When we hear the word “Gothic” our minds fall immediately into a realm of cloudy skies, naked trees, ruinous cathedrals, and demoniac pacts. With a little bit of extension, however, we can easily transfer these motifs while retaining the mood of age and decay. A cloudy sky becomes a clear sky, hostile in its emptiness. The naked trees became palms swaying in a pestilential breeze and the cathedrals are transferred to a whole shadowy region, defined by deserts and oases. And as for demoniac pacts… well, a pact is a pact.
Am I talking about Lost here? Not nearly.
When William Beckford’s History of the Caliph Vathek was first published in 1786 as a British take on Arabian fantasy, it featured all of these elements. There was little dispute over the book’s inclusion with other Gothic works because “orientalism” was already well-established in the genre. In fact, most of the early exemplars were set in Catholic Mediterranean countries where the presumed habit of ritual and the heat of emotion made a nice pretext for such lurid stories. Most of Ann Radcliffe’s works are set in Mediterranean France, and Lewis’ celebrated Monk played out in Spain. We may look to the Geneva of Frankenstein and the Transylvania of Dracula as stereotypical Gothic settings, but from a conventional standpoint, the gamut of Gothic motifs made a more dramatic leap to the Belgian Congo of Conrad’s Heart of Darkness, first published in 1904.
Magnetic antihero? Check.
Sense of oppressive evil? Check.
In fact Conrad’s masterwork satisfies traditional criteria for “Gothic” right down to a tacit but unsettling complicity in maintaining the social status quo. This is important because it illustrates a moment where the Gothic expanded and took on a broader thematic agenda. Thus, while Heart of Darkness is Gothic because it speaks of terror, sublimity, and the supernatural self, these Gothic motifs chosen for Heart of Darkness specifically because the novel is set at the boundaries of comfort: It was written by a European writing about the Belgian Congo.

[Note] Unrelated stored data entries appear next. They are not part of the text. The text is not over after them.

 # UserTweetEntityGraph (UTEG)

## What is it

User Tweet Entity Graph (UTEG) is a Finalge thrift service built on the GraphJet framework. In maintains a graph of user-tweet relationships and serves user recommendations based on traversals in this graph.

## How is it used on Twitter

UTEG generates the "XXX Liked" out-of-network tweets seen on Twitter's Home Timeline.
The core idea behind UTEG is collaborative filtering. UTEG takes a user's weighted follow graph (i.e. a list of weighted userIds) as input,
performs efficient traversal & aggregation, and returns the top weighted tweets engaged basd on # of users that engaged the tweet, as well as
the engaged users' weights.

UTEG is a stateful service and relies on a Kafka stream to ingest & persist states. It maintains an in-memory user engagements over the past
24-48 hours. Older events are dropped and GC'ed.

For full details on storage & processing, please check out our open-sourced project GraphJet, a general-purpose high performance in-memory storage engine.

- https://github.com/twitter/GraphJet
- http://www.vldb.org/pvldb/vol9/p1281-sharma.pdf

So what does all of this have to do with Lost?
For starters, we can explore Lost as a Gothic work of art because it meets all of the classic requirements, not by 21st century Goth standards, but in a much earlier, Victorian mold. More importantly, we should care because if Lost is both Gothic and critically acclaimed (it is), then it makes a persuasive argument that the Gothic is just as powerful (and complex) a storytelling mode today as it was a century ago when Conrad published Heart of Darkness, or two centuries ago, when Beckford published Vathek.